About this task: Instruction for the entries that follow: retype exactly the lines from the line with "- **Post-Order Traversal**: left" to the line with "- [\[정보처리산업기사\] 63강", both included, and omit all others.
═════ Dataset
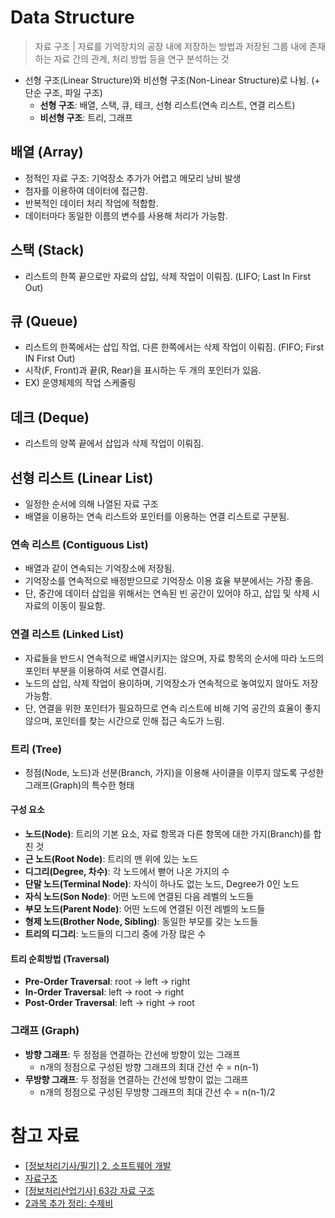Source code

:# Data Structure

> 자료 구조 | 자료를 기억장치의 공장 내에 저장하는 방법과 저장된 그룹 내에 존재하는 자료 간의 관계, 처리 방법 등을 연구 분석하는 것

- 선형 구조(Linear Structure)와 비선형 구조(Non-Linear Structure)로 나뉨. (+ 단순 구조, 파일 구조)
  - **선형 구조**: 배열, 스택, 큐, 테크, 선형 리스트(연속 리스트, 연결 리스트)
  - **비선형 구조**: 트리, 그래프

## 배열 (Array)

- 정적인 자료 구조: 기억장소 추가가 어렵고 메모리 낭비 발생
- 첨자를 이용하여 데이터에 접근함.
- 반복적인 데이터 처리 작업에 적합함.
- 데이터마다 동일한 이름의 변수를 사용해 처리가 가능함.

## 스택 (Stack)

- 리스트의 한쪽 끝으로만 자료의 삽입, 삭제 작업이 이뤄짐. (LIFO; Last In First Out)

## 큐 (Queue)

- 리스트의 한쪽에서는 삽입 작업, 다른 한쪽에서는 삭제 작업이 이뤄짐. (FIFO; First IN First Out)
- 시작(F, Front)과 끝(R, Rear)을 표시하는 두 개의 포인터가 있음.
- EX) 운영체제의 작업 스케줄링

## 데크 (Deque)

- 리스트의 양쪽 끝에서 삽입과 삭제 작업이 이뤄짐.

## 선형 리스트 (Linear List)

- 일정한 순서에 의해 나열된 자료 구조
- 배열을 이용하는 연속 리스트와 포인터를 이용하는 연결 리스트로 구분됨.

### 연속 리스트 (Contiguous List)

- 배열과 같이 연속되는 기억장소에 저장됨.
- 기억장소를 연속적으로 배정받으므로 기억장소 이용 효율 부분에서는 가장 좋음.
- 단, 중간에 데이터 삽입을 위해서는 연속된 빈 공간이 있어야 하고, 삽입 및 삭제 시 자료의 이동이 필요함.

### 연결 리스트 (Linked List)

- 자료들을 반드시 연속적으로 배열시키지는 않으며, 자료 항목의 순서에 따라 노드의 포인터 부분을 이용하여 서로 연결시킴.
- 노드의 삽입, 삭제 작업이 용이하며, 기억장소가 연속적으로 놓여있지 않아도 저장 가능함.
- 단, 연결을 위한 포인터가 필요하므로 연속 리스트에 비해 기억 공간의 효율이 좋지 않으며, 포인터를 찾는 시간으로 인해 접근 속도가 느림.

### 트리 (Tree)

- 정점(Node, 노드)과 선분(Branch, 가지)을 이용해 사이클을 이루지 않도록 구성한 그래프(Graph)의 특수한 형태

#### 구성 요소

- **노드(Node)**: 트리의 기본 요소, 자료 항목과 다른 항목에 대한 가지(Branch)를 합친 것
- **근 노드(Root Node)**: 트리의 맨 위에 있는 노드
- **디그리(Degree, 차수)**: 각 노드에서 뻗어 나온 가지의 수
- **단말 노드(Terminal Node)**: 자식이 하나도 없는 노드, Degree가 0인 노드
- **자식 노드(Son Node)**: 어떤 노드에 연결된 다음 레벨의 노드들
- **부모 노드(Parent Node)**: 어떤 노드에 연결된 이전 레벨의 노드들
- **형제 노드(Brother Node, Sibling)**: 동일한 부모를 갖는 노드들
- **트리의 디그리**: 노드들의 디그리 중에 가장 많은 수

#### 트리 순회방법 (Traversal)

- **Pre-Order Traversal**: root → left → right
- **In-Order Traversal**: left → root → right
- **Post-Order Traversal**: left → right → root

### 그래프 (Graph)

- **방향 그래프**: 두 정점을 연결하는 간선에 방향이 있는 그래프
  - n개의 정점으로 구성된 방향 그래프의 최대 간선 수 = n(n-1)
- **무방향 그래프**: 두 정점을 연결하는 간선에 방향이 없는 그래프
  - n개의 정점으로 구성된 무방향 그래프의 최대 간선 수 = n(n-1)/2

# 참고 자료

- [\[정보처리기사/필기\] 2. 소프트웨어 개발](https://velog.io/@stringbuckwheat/%EC%A0%95%EB%B3%B4%EC%B2%98%EB%A6%AC%EA%B8%B0%EC%82%AC-%ED%95%84%EA%B8%B0-2%EA%B3%BC%EB%AA%A9-%EC%86%8C%ED%94%84%ED%8A%B8%EC%9B%A8%EC%96%B4-%EA%B0%9C%EB%B0%9C-%EC%9A%94%EC%95%BD)
- [자료구조](https://m.blog.naver.com/wook2124/222103414502)
- [\[정보처리산업기사\] 63강 자료 구조](https://velog.io/@donghoim/%EC%A0%95%EB%B3%B4%EC%B2%98%EB%A6%AC%EC%82%B0%EC%97%85%EA%B8%B0%EC%82%AC-63%EA%B0%95-%EC%9E%90%EB%A3%8C-%EA%B5%AC%EC%A1%B0)
- [2과목 추가 정리: 수제비](https://m.blog.naver.com/wook2124/222108754108)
══════════
The answer:
- **Post-Order Traversal**: left → right → root

### 그래프 (Graph)

- **방향 그래프**: 두 정점을 연결하는 간선에 방향이 있는 그래프
  - n개의 정점으로 구성된 방향 그래프의 최대 간선 수 = n(n-1)
- **무방향 그래프**: 두 정점을 연결하는 간선에 방향이 없는 그래프
  - n개의 정점으로 구성된 무방향 그래프의 최대 간선 수 = n(n-1)/2

# 참고 자료

- [\[정보처리기사/필기\] 2. 소프트웨어 개발](https://velog.io/@stringbuckwheat/%EC%A0%95%EB%B3%B4%EC%B2%98%EB%A6%AC%EA%B8%B0%EC%82%AC-%ED%95%84%EA%B8%B0-2%EA%B3%BC%EB%AA%A9-%EC%86%8C%ED%94%84%ED%8A%B8%EC%9B%A8%EC%96%B4-%EA%B0%9C%EB%B0%9C-%EC%9A%94%EC%95%BD)
- [자료구조](https://m.blog.naver.com/wook2124/222103414502)
- [\[정보처리산업기사\] 63강 자료 구조](https://velog.io/@donghoim/%EC%A0%95%EB%B3%B4%EC%B2%98%EB%A6%AC%EC%82%B0%EC%97%85%EA%B8%B0%EC%82%AC-63%EA%B0%95-%EC%9E%90%EB%A3%8C-%EA%B5%AC%EC%A1%B0)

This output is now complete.